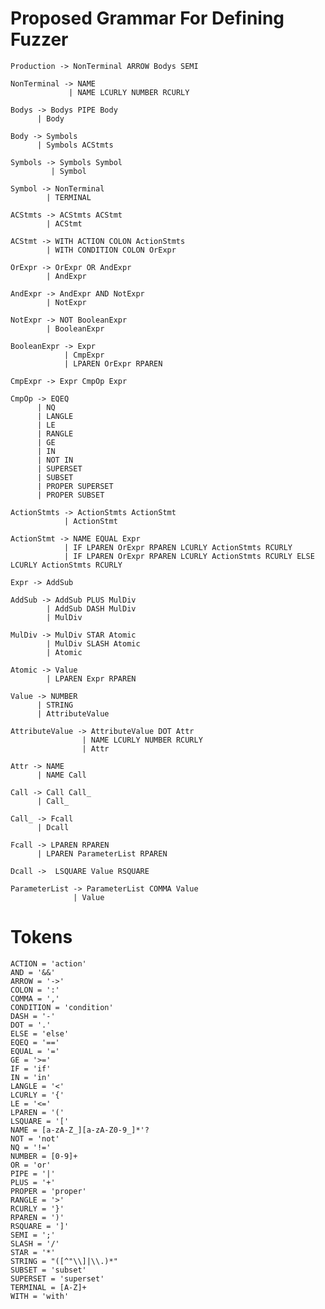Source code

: Proposed Grammar For Defining Fuzzer
====================================

    Production -> NonTerminal ARROW Bodys SEMI

    NonTerminal -> NAME
                 | NAME LCURLY NUMBER RCURLY

    Bodys -> Bodys PIPE Body
          | Body

    Body -> Symbols
          | Symbols ACStmts

    Symbols -> Symbols Symbol
             | Symbol

    Symbol -> NonTerminal
            | TERMINAL

    ACStmts -> ACStmts ACStmt
            | ACStmt

    ACStmt -> WITH ACTION COLON ActionStmts
            | WITH CONDITION COLON OrExpr

    OrExpr -> OrExpr OR AndExpr
            | AndExpr

    AndExpr -> AndExpr AND NotExpr
            | NotExpr

    NotExpr -> NOT BooleanExpr
            | BooleanExpr

    BooleanExpr -> Expr
                | CmpExpr
                | LPAREN OrExpr RPAREN

    CmpExpr -> Expr CmpOp Expr

    CmpOp -> EQEQ
          | NQ
          | LANGLE
          | LE
          | RANGLE
          | GE
          | IN
          | NOT IN
          | SUPERSET
          | SUBSET
          | PROPER SUPERSET
          | PROPER SUBSET

    ActionStmts -> ActionStmts ActionStmt
                | ActionStmt

    ActionStmt -> NAME EQUAL Expr
                | IF LPAREN OrExpr RPAREN LCURLY ActionStmts RCURLY
                | IF LPAREN OrExpr RPAREN LCURLY ActionStmts RCURLY ELSE LCURLY ActionStmts RCURLY

    Expr -> AddSub

    AddSub -> AddSub PLUS MulDiv
            | AddSub DASH MulDiv
            | MulDiv

    MulDiv -> MulDiv STAR Atomic
            | MulDiv SLASH Atomic
            | Atomic

    Atomic -> Value
            | LPAREN Expr RPAREN

    Value -> NUMBER
          | STRING
          | AttributeValue

    AttributeValue -> AttributeValue DOT Attr
                    | NAME LCURLY NUMBER RCURLY
                    | Attr

    Attr -> NAME
          | NAME Call

    Call -> Call Call_
          | Call_

    Call_ -> Fcall
          | Dcall

    Fcall -> LPAREN RPAREN
          | LPAREN ParameterList RPAREN

    Dcall ->  LSQUARE Value RSQUARE

    ParameterList -> ParameterList COMMA Value
                  | Value

Tokens
======

    ACTION = 'action'
    AND = '&&'
    ARROW = '->'
    COLON = ':'
    COMMA = ','
    CONDITION = 'condition'
    DASH = '-'
    DOT = '.'
    ELSE = 'else'
    EQEQ = '=='
    EQUAL = '='
    GE = '>='
    IF = 'if'
    IN = 'in'
    LANGLE = '<'
    LCURLY = '{'
    LE = '<='
    LPAREN = '('
    LSQUARE = '['
    NAME = [a-zA-Z_][a-zA-Z0-9_]*'?
    NOT = 'not'
    NQ = '!='
    NUMBER = [0-9]+
    OR = 'or'
    PIPE = '|'
    PLUS = '+'
    PROPER = 'proper'
    RANGLE = '>'
    RCURLY = '}'
    RPAREN = ')'
    RSQUARE = ']'
    SEMI = ';'
    SLASH = '/'
    STAR = '*'
    STRING = "([^"\\]|\\.)*"
    SUBSET = 'subset'
    SUPERSET = 'superset'
    TERMINAL = [A-Z]+
    WITH = 'with'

Task statement — Please retype all of the material exactly, skipping whatever images it holds.

Answer for the task —
Source code

: Proposed Grammar For Defining Fuzzer
====================================

    Production -> NonTerminal ARROW Bodys SEMI

    NonTerminal -> NAME
                 | NAME LCURLY NUMBER RCURLY

    Bodys -> Bodys PIPE Body
          | Body

    Body -> Symbols
          | Symbols ACStmts

    Symbols -> Symbols Symbol
             | Symbol

    Symbol -> NonTerminal
            | TERMINAL

    ACStmts -> ACStmts ACStmt
            | ACStmt

    ACStmt -> WITH ACTION COLON ActionStmts
            | WITH CONDITION COLON OrExpr

    OrExpr -> OrExpr OR AndExpr
            | AndExpr

    AndExpr -> AndExpr AND NotExpr
            | NotExpr

    NotExpr -> NOT BooleanExpr
            | BooleanExpr

    BooleanExpr -> Expr
                | CmpExpr
                | LPAREN OrExpr RPAREN

    CmpExpr -> Expr CmpOp Expr

    CmpOp -> EQEQ
          | NQ
          | LANGLE
          | LE
          | RANGLE
          | GE
          | IN
          | NOT IN
          | SUPERSET
          | SUBSET
          | PROPER SUPERSET
          | PROPER SUBSET

    ActionStmts -> ActionStmts ActionStmt
                | ActionStmt

    ActionStmt -> NAME EQUAL Expr
                | IF LPAREN OrExpr RPAREN LCURLY ActionStmts RCURLY
                | IF LPAREN OrExpr RPAREN LCURLY ActionStmts RCURLY ELSE LCURLY ActionStmts RCURLY

    Expr -> AddSub

    AddSub -> AddSub PLUS MulDiv
            | AddSub DASH MulDiv
            | MulDiv

    MulDiv -> MulDiv STAR Atomic
            | MulDiv SLASH Atomic
            | Atomic

    Atomic -> Value
            | LPAREN Expr RPAREN

    Value -> NUMBER
          | STRING
          | AttributeValue

    AttributeValue -> AttributeValue DOT Attr
                    | NAME LCURLY NUMBER RCURLY
                    | Attr

    Attr -> NAME
          | NAME Call

    Call -> Call Call_
          | Call_

    Call_ -> Fcall
          | Dcall

    Fcall -> LPAREN RPAREN
          | LPAREN ParameterList RPAREN

    Dcall ->  LSQUARE Value RSQUARE

    ParameterList -> ParameterList COMMA Value
                  | Value

Tokens
======

    ACTION = 'action'
    AND = '&&'
    ARROW = '->'
    COLON = ':'
    COMMA = ','
    CONDITION = 'condition'
    DASH = '-'
    DOT = '.'
    ELSE = 'else'
    EQEQ = '=='
    EQUAL = '='
    GE = '>='
    IF = 'if'
    IN = 'in'
    LANGLE = '<'
    LCURLY = '{'
    LE = '<='
    LPAREN = '('
    LSQUARE = '['
    NAME = [a-zA-Z_][a-zA-Z0-9_]*'?
    NOT = 'not'
    NQ = '!='
    NUMBER = [0-9]+
    OR = 'or'
    PIPE = '|'
    PLUS = '+'
    PROPER = 'proper'
    RANGLE = '>'
    RCURLY = '}'
    RPAREN = ')'
    RSQUARE = ']'
    SEMI = ';'
    SLASH = '/'
    STAR = '*'
    STRING = "([^"\\]|\\.)*"
    SUBSET = 'subset'
    SUPERSET = 'superset'
    TERMINAL = [A-Z]+
    WITH = 'with'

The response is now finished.